Entre fortes medidas de segurança e apesar do destacamento de tropas nos arredores das praças das diferentes cidades, os manifestantes gritaram palavras de ordem contra Washington e Teerão que acusam de transformar o Iraque “num lugar para acertarem contas entre si” e contra os políticos “corruptos” iraquianos que o permitem.

Um dos organizadores, Sabah Nabil, explicou à agência de notícias Efe que as mobilizações, em que “dezenas de milhares” de pessoas participam em todo o país, são uma resposta aos apeloss feitos nos últimos três dias, acrescentando que a participação na praça Tahrir, em Bagdade, capital iraquiana, é superior á de protestos anteriores.
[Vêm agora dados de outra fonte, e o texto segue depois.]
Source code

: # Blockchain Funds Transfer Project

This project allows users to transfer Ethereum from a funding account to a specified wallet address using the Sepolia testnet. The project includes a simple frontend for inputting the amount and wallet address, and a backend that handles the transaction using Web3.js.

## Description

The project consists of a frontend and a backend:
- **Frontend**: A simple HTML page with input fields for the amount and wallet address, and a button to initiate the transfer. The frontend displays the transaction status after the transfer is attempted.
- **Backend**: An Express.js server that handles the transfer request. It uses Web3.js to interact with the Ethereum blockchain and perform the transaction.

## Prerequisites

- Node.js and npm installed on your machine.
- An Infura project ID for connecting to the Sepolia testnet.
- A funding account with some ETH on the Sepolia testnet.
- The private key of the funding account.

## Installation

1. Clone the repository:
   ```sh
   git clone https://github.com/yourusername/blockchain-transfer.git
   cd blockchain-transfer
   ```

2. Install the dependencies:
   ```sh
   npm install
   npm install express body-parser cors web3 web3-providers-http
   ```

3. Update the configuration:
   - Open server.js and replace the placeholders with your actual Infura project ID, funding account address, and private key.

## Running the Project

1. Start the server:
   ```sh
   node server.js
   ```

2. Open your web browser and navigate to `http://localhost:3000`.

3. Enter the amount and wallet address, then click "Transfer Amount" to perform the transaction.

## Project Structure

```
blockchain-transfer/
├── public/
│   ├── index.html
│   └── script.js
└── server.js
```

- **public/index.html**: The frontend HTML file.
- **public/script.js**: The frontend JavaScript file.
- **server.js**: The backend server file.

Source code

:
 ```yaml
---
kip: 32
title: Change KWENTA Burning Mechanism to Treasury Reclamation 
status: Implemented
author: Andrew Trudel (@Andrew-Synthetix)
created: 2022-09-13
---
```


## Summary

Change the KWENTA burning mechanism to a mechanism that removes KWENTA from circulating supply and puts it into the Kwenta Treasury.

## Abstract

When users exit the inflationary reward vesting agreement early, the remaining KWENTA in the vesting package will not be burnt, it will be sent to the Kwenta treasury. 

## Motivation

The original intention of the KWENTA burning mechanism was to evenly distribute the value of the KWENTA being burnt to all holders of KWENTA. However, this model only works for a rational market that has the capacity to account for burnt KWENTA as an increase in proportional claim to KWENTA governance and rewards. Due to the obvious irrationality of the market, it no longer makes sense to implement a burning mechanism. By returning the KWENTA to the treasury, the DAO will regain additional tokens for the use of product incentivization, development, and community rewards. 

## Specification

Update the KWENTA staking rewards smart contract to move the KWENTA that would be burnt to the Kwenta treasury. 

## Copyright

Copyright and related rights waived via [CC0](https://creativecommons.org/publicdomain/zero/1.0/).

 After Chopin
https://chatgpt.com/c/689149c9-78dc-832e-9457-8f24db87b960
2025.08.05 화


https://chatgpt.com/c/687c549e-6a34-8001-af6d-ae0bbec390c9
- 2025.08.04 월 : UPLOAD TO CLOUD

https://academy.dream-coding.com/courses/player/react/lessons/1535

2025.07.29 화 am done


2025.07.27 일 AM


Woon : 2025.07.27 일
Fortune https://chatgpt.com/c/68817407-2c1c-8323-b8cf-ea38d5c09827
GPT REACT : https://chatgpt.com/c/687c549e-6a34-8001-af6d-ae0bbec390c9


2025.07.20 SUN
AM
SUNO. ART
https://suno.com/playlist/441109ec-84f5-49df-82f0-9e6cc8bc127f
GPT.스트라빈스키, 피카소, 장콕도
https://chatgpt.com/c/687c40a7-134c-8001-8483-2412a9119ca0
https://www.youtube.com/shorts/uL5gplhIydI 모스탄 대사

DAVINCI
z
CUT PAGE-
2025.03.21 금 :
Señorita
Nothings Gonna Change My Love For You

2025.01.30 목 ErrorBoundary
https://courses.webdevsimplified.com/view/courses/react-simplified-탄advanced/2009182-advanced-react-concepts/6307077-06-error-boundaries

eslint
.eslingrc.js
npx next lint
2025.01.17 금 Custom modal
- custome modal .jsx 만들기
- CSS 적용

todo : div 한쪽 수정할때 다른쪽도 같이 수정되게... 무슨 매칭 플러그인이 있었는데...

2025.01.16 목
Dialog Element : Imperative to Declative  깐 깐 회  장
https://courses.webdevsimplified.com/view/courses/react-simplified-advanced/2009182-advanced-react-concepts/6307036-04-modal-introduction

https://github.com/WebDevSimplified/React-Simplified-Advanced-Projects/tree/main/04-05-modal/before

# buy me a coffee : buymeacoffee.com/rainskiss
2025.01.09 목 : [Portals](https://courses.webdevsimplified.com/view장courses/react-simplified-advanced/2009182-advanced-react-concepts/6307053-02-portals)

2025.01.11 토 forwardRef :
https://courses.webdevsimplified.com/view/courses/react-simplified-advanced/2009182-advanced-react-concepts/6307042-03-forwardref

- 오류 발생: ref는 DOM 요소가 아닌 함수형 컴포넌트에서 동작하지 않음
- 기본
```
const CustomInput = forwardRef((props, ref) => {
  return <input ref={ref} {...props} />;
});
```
Na praça Tahrir, como em várias cidades do sul do Iraque, milhares de iraquianos marcharam gritando “Não ao Irão! Não à América”, constataram os jornalistas da agência de notícias France-Presse (AFP).

Na noite de quinta-feira para esta , eclodiram confrontos entre manifestantes e polícias em Kerbala (sul), enquanto ativistas foram detidos em Basra (sul), indicaram correspondentes da AFP.

A tensão entre Washington e Teerão aumentou depois do ataque com mísseis lançados de um drone — veículo aéreo não tripulado –, há uma semana, em Bagdade, que matou o general iraniano Qassem Soleimani, comandante da força de elite iraniana Al-Quds, e o “número dois” da coligação de grupos paramilitares pró-iranianos no Iraque, Abu Mehdi al-Muhandis, conhecida como Mobilização Popular (Hachd al-Chaabi), além de outras oito pessoas.

O Irão retaliou na madrugada desta quarta-feira lançando 22 mísseis contra duas bases da coligação internacional anti-jihadista, liderada pelos Estados Unidos, em Ain al-Assad e Erbil, no Iraque.